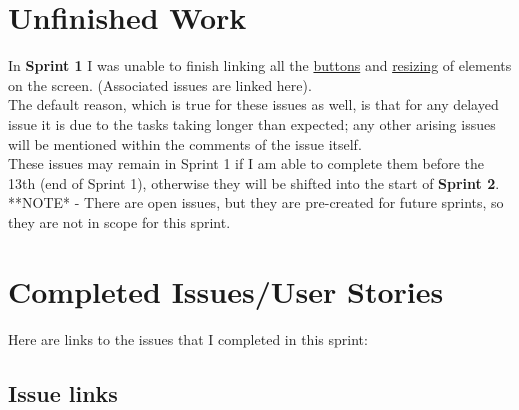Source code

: \documentclass{article}
\begin{document}
\section{Unfinished Work}
\large{
In \textbf{Sprint 1} I was unable to finish linking all the \href{https://github.com/zachA214/Adelson_Senior_Capstone/issues/42}{buttons} and \href{https://github.com/zachA214/Adelson_Senior_Capstone/issues/43}{resizing} of elements on the screen. (Associated issues are linked here). \\
The default reason, which is true for these issues as well, is that for any delayed issue it is due to the tasks taking longer than expected; any other arising issues will be mentioned within the comments of the issue itself. \\
These issues may remain in Sprint 1 if I am able to complete them before the 13th (end of Sprint 1), otherwise they will be shifted into the start of \textbf{Sprint 2}.\\
**NOTE* - There are open issues, but they are pre-created for future sprints, so they are not in scope for this sprint. \\
}
\newpage
\section{Completed Issues/User Stories}
Here are links to the issues that I completed in this sprint:
\subsection{Issue links}
\end{document}
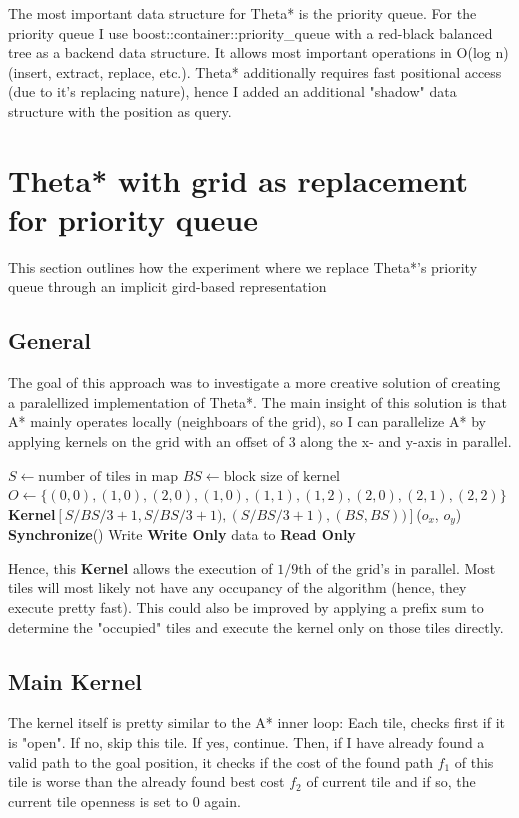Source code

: \documentclass{article}
\begin{document}
The most important data structure for Theta* is the priority queue. For the priority queue I use boost::container::priority\_queue with a red-black balanced tree as a backend data structure. It allows most important operations in O(log n) (insert, extract, replace, etc.). Theta* additionally requires fast positional access (due to it's replacing nature), hence I added an additional "shadow" data structure with the position as query.
%
\section{Theta* with grid as replacement for priority queue}
%
This section outlines how the experiment where we replace Theta*'s priority queue through an implicit gird-based representation
%
\subsection{General}
The goal of this approach was to investigate a more creative solution of creating a paralellized implementation of Theta*. The main insight of this solution is that A* mainly operates locally (neighboars of the grid), so I can parallelize A* by applying kernels on the grid with an offset of 3 along the x- and y-axis in parallel.
\begin{algorithmic}

\State $S \gets \text {number of tiles in map}$
\State $BS \gets \text {block size of kernel}$
\State $O \gets \{(0, 0), (1,0), (2,0), (1,0), (1,1), (1,2), (2,0), (2,1), (2,2)\}$
\State \textbf{Kernel}$[S/BS/3+1, S/BS/3+1), (S / BS / 3 + 1),(BS, BS))]$($o_x$, $o_y$)
\State \textbf{Synchronize}()
\EndFor
\State Write \textbf{Write Only} data to \textbf{Read Only}
\EndWhile
\end{algorithmic}
Hence, this \textbf{Kernel} allows the execution of $1/9$th of the grid's in parallel. Most tiles will most likely not have any occupancy of the algorithm (hence, they execute pretty fast). This could also be improved by applying a prefix sum to determine the "occupied" tiles and execute the kernel only on those tiles directly.
%
\subsection{Main Kernel}
%
The kernel itself is pretty similar to the A* inner loop: Each tile, checks first  if it is "open". If no, skip this tile. If yes, continue. Then, if I have already found a valid path to the goal position, it checks if the cost of the found path $f_1$ of this tile is worse than the already found best cost $f_2$ of current tile and if so, the current tile openness is set to $0$ again.
\end{document}
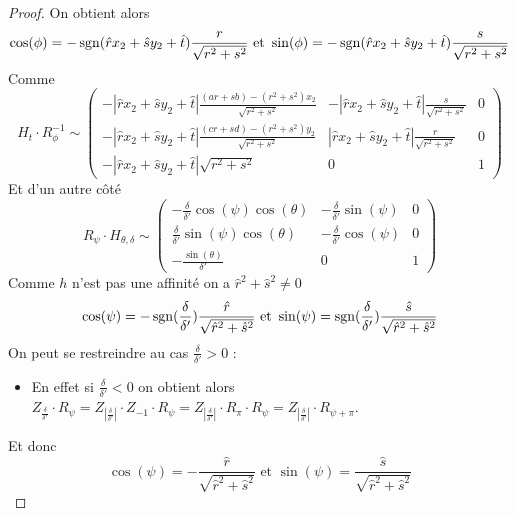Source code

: \begin{proof}
 On obtient alors 
 \begin{equation*}
 \cos( \phi )= -\operatorname{sgn}(\hat r x_2 +\hat s y_2 +\hat t) \frac{r}{\sqrt{r^2 + s^2}} \text{ et } \sin( \phi )= -\operatorname{sgn}(\hat r x_2 +\hat s y_2 +\hat t) \frac{s}{\sqrt{r^2 + s^2}}
 \end{equation*}
 Comme 
 \begin{equation*}
H_t \cdot R_{\phi}^{-1} \sim
 \begin{pmatrix}
 -|\hat r x_2 +\hat s y_2 +\hat t|\frac{(ar+sb)-(r^2 + s^2)x_2}{\sqrt{r^2 + s^2}}&-|\hat r x_2 +\hat s y_2 +\hat t|\frac{\hat s}{\sqrt{r^2 + s^2}}&0\\
 -|\hat r x_2 +\hat s y_2 +\hat t|\frac{(cr+sd)-(r^2 + s^2)y_2}{\sqrt{r^2 + s^2}}&|\hat r x_2 +\hat s y_2 +\hat t|\frac{r}{\sqrt{r^2 + s^2}}&0\\
 -|\hat r x_2 +\hat s y_2 +\hat t|\sqrt{r^2 + s^2}&0&1
 \end{pmatrix}
 \end{equation*}
 Et d'un autre côté 
 \begin{equation*}
R_{\psi} \cdot H_{\theta,\delta}  \sim 
 \begin{pmatrix}
 -\frac{\delta}{\delta'}\cos(\psi)\cos(\theta)&
-\frac{\delta}{\delta'}\sin(\psi)&
0\\
\frac{\delta}{\delta'}\sin(\psi)\cos(\theta)&
-\frac{\delta}{\delta'}\cos(\psi)&
0\\
-\frac{\sin(\theta)}{\delta'}&
0&
1
 \end{pmatrix}
 \end{equation*}
Comme $h$ n'est pas une affinité on a $\hat r^2 + \hat s^2 \ne 0$ 
 \begin{equation*}
  \cos( \psi ) =- \operatorname{sgn}(\frac{\delta}{\delta'})\frac{\hat r}{\sqrt{\hat r^2 + \hat s^2}}\text{ et } \sin( \psi ) = \operatorname{sgn}(\frac{\delta}{\delta'})\frac{\hat s}{\sqrt{\hat r^2 + \hat s^2}}
 \end{equation*}
On peut se restreindre au cas $\frac{\delta}{\delta'}>0$ :\\
\begin{itemize}
\item En effet si $\frac{\delta}{\delta'}<0$ on obtient alors $Z_{\frac{\delta}{\delta'}} \cdot R_{\psi}=Z_{\left|\frac{\delta}{\delta'}\right|}\cdot Z_{-1} \cdot R_{\psi}=Z_{\left|\frac{\delta}{\delta'}\right|}\cdot R_{\pi} \cdot R_{\psi}=Z_{\left|\frac{\delta}{\delta'}\right|}\cdot R_{\psi+\pi}$.
\end{itemize}
Et donc 
 \begin{equation*}
  \cos( \psi ) =- \frac{\hat r}{\sqrt{\hat r^2 + \hat s^2}} \text{ et } \sin( \psi ) = \frac{\hat s}{\sqrt{\hat r^2 + \hat s^2}}
 \end{equation*}




\end{proof}
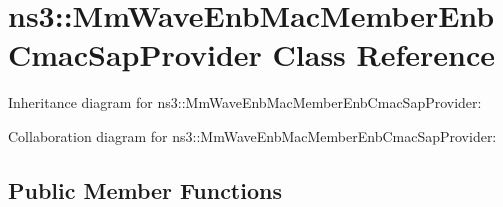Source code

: \hypertarget{classns3_1_1MmWaveEnbMacMemberEnbCmacSapProvider}{}\section{ns3\+:\+:Mm\+Wave\+Enb\+Mac\+Member\+Enb\+Cmac\+Sap\+Provider Class Reference}
\label{classns3_1_1MmWaveEnbMacMemberEnbCmacSapProvider}


Inheritance diagram for ns3\+:\+:Mm\+Wave\+Enb\+Mac\+Member\+Enb\+Cmac\+Sap\+Provider\+:


Collaboration diagram for ns3\+:\+:Mm\+Wave\+Enb\+Mac\+Member\+Enb\+Cmac\+Sap\+Provider\+:
\subsection*{Public Member Functions}
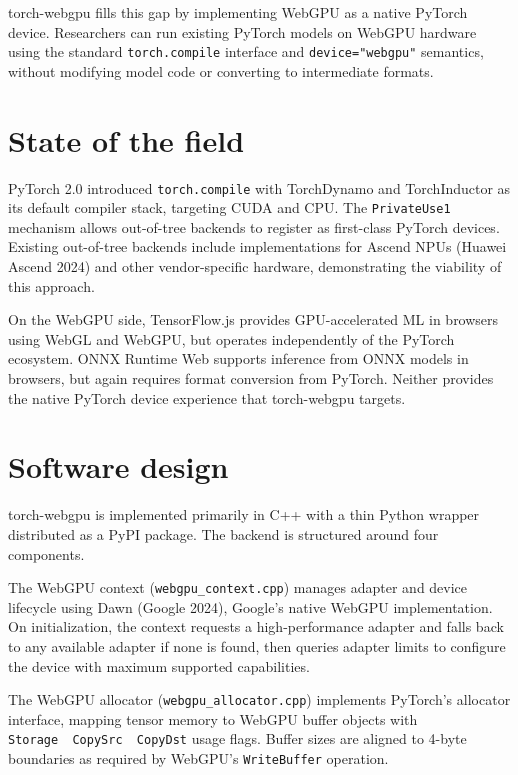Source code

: torch-webgpu fills this gap by implementing WebGPU as a native PyTorch
device. Researchers can run existing PyTorch models on WebGPU hardware
using the standard \texttt{torch.compile} interface and
\texttt{device="webgpu"} semantics, without modifying model code or
converting to intermediate formats.

\section{State of the field}\label{state-of-the-field}

PyTorch 2.0 introduced \texttt{torch.compile} with TorchDynamo and
TorchInductor as its default compiler stack, targeting CUDA and CPU. The
\texttt{PrivateUse1} mechanism allows out-of-tree backends to register
as first-class PyTorch devices. Existing out-of-tree backends include
implementations for Ascend NPUs (Huawei Ascend 2024) and other
vendor-specific hardware, demonstrating the viability of this approach.

On the WebGPU side, TensorFlow.js provides GPU-accelerated ML in
browsers using WebGL and WebGPU, but operates independently of the
PyTorch ecosystem. ONNX Runtime Web supports inference from ONNX models
in browsers, but again requires format conversion from PyTorch. Neither
provides the native PyTorch device experience that torch-webgpu targets.

\section{Software design}\label{software-design}

torch-webgpu is implemented primarily in C++ with a thin Python wrapper
distributed as a PyPI package. The backend is structured around four
components.

The WebGPU context (\texttt{webgpu\_context.cpp}) manages adapter and
device lifecycle using Dawn (Google 2024), Google's native WebGPU
implementation. On initialization, the context requests a
high-performance adapter and falls back to any available adapter if none
is found, then queries adapter limits to configure the device with
maximum supported capabilities.

The WebGPU allocator (\texttt{webgpu\_allocator.cpp}) implements
PyTorch's allocator interface, mapping tensor memory to WebGPU buffer
objects with \texttt{Storage\ \textbar{}\ CopySrc\ \textbar{}\ CopyDst}
usage flags. Buffer sizes are aligned to 4-byte boundaries as required
by WebGPU's \texttt{WriteBuffer} operation.

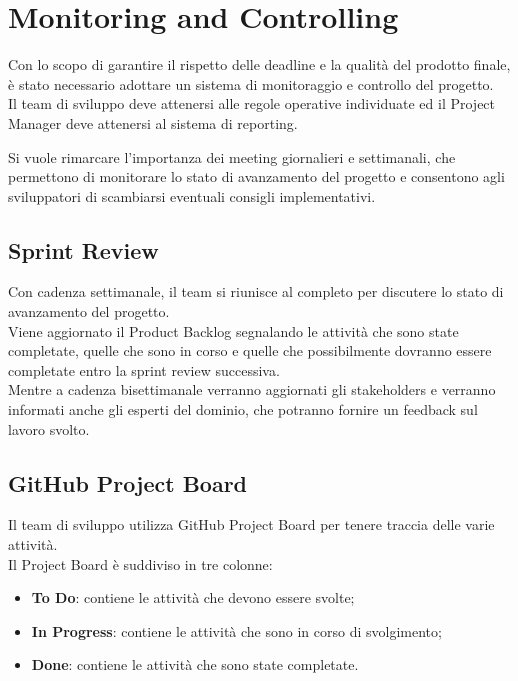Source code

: \section{Monitoring and Controlling}
Con lo scopo di garantire il rispetto delle deadline e la qualità del prodotto finale, è stato necessario adottare un sistema di 
monitoraggio e controllo del progetto.\\

Il team di sviluppo deve attenersi alle regole operative individuate ed il Project Manager deve attenersi al sistema di reporting.

Si vuole rimarcare l'importanza dei meeting giornalieri e settimanali, che permettono di monitorare lo stato di avanzamento del 
progetto e consentono agli sviluppatori di scambiarsi eventuali consigli implementativi.\\


\subsection{Sprint Review}
Con cadenza settimanale, il team si riunisce al completo per discutere lo stato di avanzamento del progetto.\\

Viene aggiornato il Product Backlog segnalando le attività che sono state completate, quelle che sono in corso e quelle che 
possibilmente dovranno essere completate entro la sprint review successiva.\\

Mentre a cadenza bisettimanale verranno aggiornati gli stakeholders e verranno informati anche gli esperti del dominio, 
che potranno fornire un feedback sul lavoro svolto.\\

\subsection{GitHub Project Board}
Il team di sviluppo utilizza GitHub Project Board per tenere traccia delle varie attività.\\

Il Project Board è suddiviso in tre colonne:
\begin{itemize}
    \item \textbf{To Do}: contiene le attività che devono essere svolte;
    \item \textbf{In Progress}: contiene le attività che sono in corso di svolgimento;
    \item \textbf{Done}: contiene le attività che sono state completate.
\end{itemize}

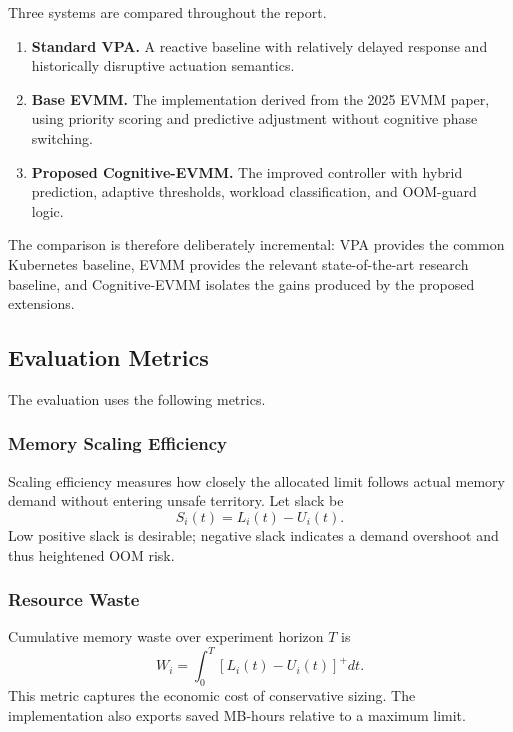 \documentclass[12pt,a4paper]{article}
\begin{document}
Three systems are compared throughout the report.
\begin{enumerate}[label=\arabic*)]
    \item \textbf{Standard VPA.} A reactive baseline with relatively delayed response and historically disruptive actuation semantics.
    \item \textbf{Base EVMM.} The implementation derived from the 2025 EVMM paper, using priority scoring and predictive adjustment without cognitive phase switching.
    \item \textbf{Proposed Cognitive-EVMM.} The improved controller with hybrid prediction, adaptive thresholds, workload classification, and OOM-guard logic.
\end{enumerate}

The comparison is therefore deliberately incremental: VPA provides the common Kubernetes baseline, EVMM provides the relevant state-of-the-art research baseline, and Cognitive-EVMM isolates the gains produced by the proposed extensions.

\subsection{Evaluation Metrics}

The evaluation uses the following metrics.

\subsubsection{Memory Scaling Efficiency}

Scaling efficiency measures how closely the allocated limit follows actual memory demand without entering unsafe territory. Let slack be
\begin{equation}
\label{eq:slack}
S_i(t)=L_i(t)-U_i(t).
\end{equation}
Low positive slack is desirable; negative slack indicates a demand overshoot and thus heightened OOM risk.

\subsubsection{Resource Waste}

Cumulative memory waste over experiment horizon $T$ is
\begin{equation}
\label{eq:waste}
W_i = \int_0^T [L_i(t)-U_i(t)]^{+}dt.
\end{equation}
This metric captures the economic cost of conservative sizing. The implementation also exports saved MB-hours relative to a maximum limit.
\end{document}
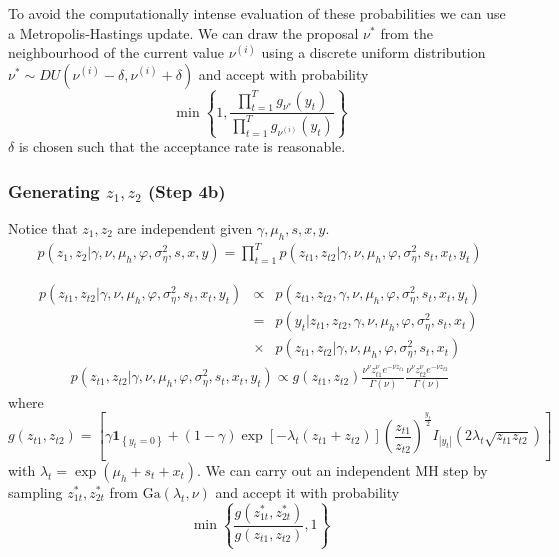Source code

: \documentclass[12pt]{article}
\newcommand\mathbbm[1]{\mathbf{#1}}
\begin{document}
To avoid the computationally intense evaluation of these probabilities we can use a Metropolis-Hastings update. We can draw the proposal $\nu^{*}$ from the neighbourhood of the current value $\nu^{(i)}$ using a discrete uniform distribution $ \nu^{*} \sim DU(\nu^{(i)}-\delta ,\nu^{(i)}+\delta )$ and accept with probability
\begin{equation}
\min \left\{1, \frac{ \prod_{t=1}^{T} g_{\nu^{*}}(y_t) }{ \prod_{t=1}^{T}g_{\nu^{(i)}}(y_t) }  \right\}
\end{equation}
 $\delta$ is  chosen such that the acceptance rate is reasonable.

\subsubsection*{Generating $z_1 , z_2$ (Step 4b) }

Notice that $ z_1 , z_2$ are independent given $ \gamma , \mu_{h},s, x, y$.
\begin{eqnarray}
p(  z_1 , z_2 | \gamma, \nu, \mu_{h} ,\varphi,\sigma^{2}_{\eta},s,x ,y) = \prod \limits_{t=1}^{T} p(  z_{t1} , z_{t2} | \gamma, \nu, \mu_{h} ,\varphi,\sigma^{2}_{\eta},s_t,x_t ,y_t)
\end{eqnarray}

\begin{eqnarray}
p(  z_{t1} , z_{t2} | \gamma, \nu, \mu_{h} ,\varphi,\sigma^{2}_{\eta},s_t,x_t ,y_t) &\propto& p(  z_{t1} , z_{t2}, \gamma, \nu, \mu_{h} ,\varphi,\sigma^{2}_{\eta},s_t,x_t ,y_t) \nonumber \\ &=& p( y_t |  z_{t1}, z_{t2}, \gamma, \nu, \mu_{h} ,\varphi,\sigma^{2}_{\eta},s_t,x_t ) \nonumber \\
&\times& p(   z_{t1} , z_{t2} | \gamma, \nu, \mu_{h} ,\varphi,\sigma^{2}_{\eta},s_t,x_t ) 
\end{eqnarray}
\begin{eqnarray}
p(  z_{t1} , z_{t2} | \gamma, \nu, \mu_{h} ,\varphi,\sigma^{2}_{\eta},s_t,x_t ,y_t)  \propto g(z_{t1} ,z_{t2})\frac{\nu^\nu z_{t1}^{\nu} e^{-\nu z_{t1}}}{ \Gamma(\nu)}
\frac{\nu^\nu z_{t2}^{\nu} e^{-\nu z_{t2}}}{ \Gamma(\nu)}
\end{eqnarray}
where
\begin{equation}
g(z_{t1} ,z_{t2})= \left[ \gamma \mathbbm{1}_{\left\{y_t =0 \right\}} + (1-\gamma) \exp \left[-\lambda_t (z_{t1} + z_{t2}) \right] \left(\frac{ z_{t1} }{  z_{t2} } \right)^{\frac{y_t}{2}} I_{|y_t |} ( 2 \lambda_t \sqrt{ z_{t1}z_{t2}}) \right]
\end{equation}
with $\lambda_t=\exp(\mu_{h}+ s_t+x_t)$.
We can carry out an independent  MH step by sampling $z^{*}_{1t} ,z^{*}_{2t}$ from $\text{Ga}( \lambda_t , \nu) $
and accept it with probability 
\begin{equation}
\min \left\{ \frac{g(z^{*}_{1t} ,z^{*}_{2t})}{g(z_{t1} ,z_{t2})} ,1 \right\}
\end{equation}
\end{document}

▸ Problem statement: Among the lines of the listing above, which ones contain the word "algorithmic"? Show them.

▸ Output for this exercise:
\begin{algorithmic}
\end{algorithmic}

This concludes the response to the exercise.